-------- Record extracts --------
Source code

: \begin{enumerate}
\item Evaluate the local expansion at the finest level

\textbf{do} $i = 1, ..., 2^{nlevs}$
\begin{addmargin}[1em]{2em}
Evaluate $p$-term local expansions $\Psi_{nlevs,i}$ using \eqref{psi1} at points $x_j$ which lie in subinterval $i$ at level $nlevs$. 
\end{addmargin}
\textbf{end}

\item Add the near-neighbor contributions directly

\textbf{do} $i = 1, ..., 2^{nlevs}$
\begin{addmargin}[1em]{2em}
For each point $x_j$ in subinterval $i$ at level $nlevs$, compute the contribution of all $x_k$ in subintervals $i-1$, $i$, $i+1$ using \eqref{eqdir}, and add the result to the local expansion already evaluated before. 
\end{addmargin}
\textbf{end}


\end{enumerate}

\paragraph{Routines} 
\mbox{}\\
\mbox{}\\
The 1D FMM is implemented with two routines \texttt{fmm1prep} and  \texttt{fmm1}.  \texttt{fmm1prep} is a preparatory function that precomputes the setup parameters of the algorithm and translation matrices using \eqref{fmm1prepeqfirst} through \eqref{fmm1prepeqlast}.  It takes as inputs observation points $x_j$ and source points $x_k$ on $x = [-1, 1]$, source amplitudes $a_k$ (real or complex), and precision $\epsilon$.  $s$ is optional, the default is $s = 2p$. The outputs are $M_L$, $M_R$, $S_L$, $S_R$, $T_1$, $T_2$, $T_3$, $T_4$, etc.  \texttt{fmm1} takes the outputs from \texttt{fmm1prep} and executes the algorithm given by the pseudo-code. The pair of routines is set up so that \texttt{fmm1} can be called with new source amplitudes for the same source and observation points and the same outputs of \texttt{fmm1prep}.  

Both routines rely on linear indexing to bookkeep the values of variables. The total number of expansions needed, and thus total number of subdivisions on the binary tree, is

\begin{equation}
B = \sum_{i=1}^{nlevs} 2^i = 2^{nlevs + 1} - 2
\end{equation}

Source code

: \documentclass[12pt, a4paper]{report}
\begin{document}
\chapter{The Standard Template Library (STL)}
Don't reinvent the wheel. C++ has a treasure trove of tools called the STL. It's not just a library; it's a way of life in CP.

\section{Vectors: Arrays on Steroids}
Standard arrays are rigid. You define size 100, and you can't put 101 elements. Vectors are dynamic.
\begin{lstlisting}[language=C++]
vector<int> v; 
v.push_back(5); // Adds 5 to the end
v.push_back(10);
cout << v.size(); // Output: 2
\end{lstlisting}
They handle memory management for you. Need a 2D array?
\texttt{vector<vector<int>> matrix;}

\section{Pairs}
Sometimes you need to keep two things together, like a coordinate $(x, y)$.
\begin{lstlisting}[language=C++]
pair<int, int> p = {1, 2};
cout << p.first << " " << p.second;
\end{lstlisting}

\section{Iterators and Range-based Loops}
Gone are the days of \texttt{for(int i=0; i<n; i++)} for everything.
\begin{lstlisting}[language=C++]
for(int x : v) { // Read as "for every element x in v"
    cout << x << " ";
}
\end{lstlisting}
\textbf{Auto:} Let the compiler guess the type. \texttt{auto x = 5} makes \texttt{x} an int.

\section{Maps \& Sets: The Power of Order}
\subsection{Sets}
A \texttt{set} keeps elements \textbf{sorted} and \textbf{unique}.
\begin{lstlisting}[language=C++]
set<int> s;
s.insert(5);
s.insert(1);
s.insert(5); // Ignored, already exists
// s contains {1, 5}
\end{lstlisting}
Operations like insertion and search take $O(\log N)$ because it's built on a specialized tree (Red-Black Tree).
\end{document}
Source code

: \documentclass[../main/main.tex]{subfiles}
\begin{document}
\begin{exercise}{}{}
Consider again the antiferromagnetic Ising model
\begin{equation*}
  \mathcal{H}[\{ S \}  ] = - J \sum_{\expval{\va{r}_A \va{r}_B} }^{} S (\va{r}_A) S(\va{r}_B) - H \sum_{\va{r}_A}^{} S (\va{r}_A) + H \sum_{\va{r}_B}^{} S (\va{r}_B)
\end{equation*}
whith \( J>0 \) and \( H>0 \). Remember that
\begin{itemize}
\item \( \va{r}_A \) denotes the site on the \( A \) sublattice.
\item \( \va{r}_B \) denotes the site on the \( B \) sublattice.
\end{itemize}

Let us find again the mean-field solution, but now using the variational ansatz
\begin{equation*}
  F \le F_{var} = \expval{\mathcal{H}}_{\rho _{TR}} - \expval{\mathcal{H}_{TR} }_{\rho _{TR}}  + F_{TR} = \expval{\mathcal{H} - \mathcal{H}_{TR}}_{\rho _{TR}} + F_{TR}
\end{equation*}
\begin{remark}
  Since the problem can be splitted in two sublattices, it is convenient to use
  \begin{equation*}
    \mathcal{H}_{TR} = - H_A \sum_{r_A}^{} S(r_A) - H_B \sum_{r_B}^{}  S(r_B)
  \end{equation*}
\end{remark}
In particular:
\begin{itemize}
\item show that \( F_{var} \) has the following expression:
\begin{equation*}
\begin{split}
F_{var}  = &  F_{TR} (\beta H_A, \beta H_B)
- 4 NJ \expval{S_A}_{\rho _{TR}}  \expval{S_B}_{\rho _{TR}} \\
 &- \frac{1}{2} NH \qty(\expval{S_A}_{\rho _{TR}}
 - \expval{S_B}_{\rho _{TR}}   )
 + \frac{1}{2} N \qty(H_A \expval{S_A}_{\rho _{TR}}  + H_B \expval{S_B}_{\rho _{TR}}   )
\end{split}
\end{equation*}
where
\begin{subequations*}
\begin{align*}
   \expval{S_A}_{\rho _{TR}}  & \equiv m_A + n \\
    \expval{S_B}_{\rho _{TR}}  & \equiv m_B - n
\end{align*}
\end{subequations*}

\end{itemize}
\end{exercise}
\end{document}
--------
• _Goal of the exercise_: This exercise requires the lines of the entries containing the string "denotes".

• _Reply to the task_:
\item \( \va{r}_A \) denotes the site on the \( A \) sublattice.
\item \( \va{r}_B \) denotes the site on the \( B \) sublattice.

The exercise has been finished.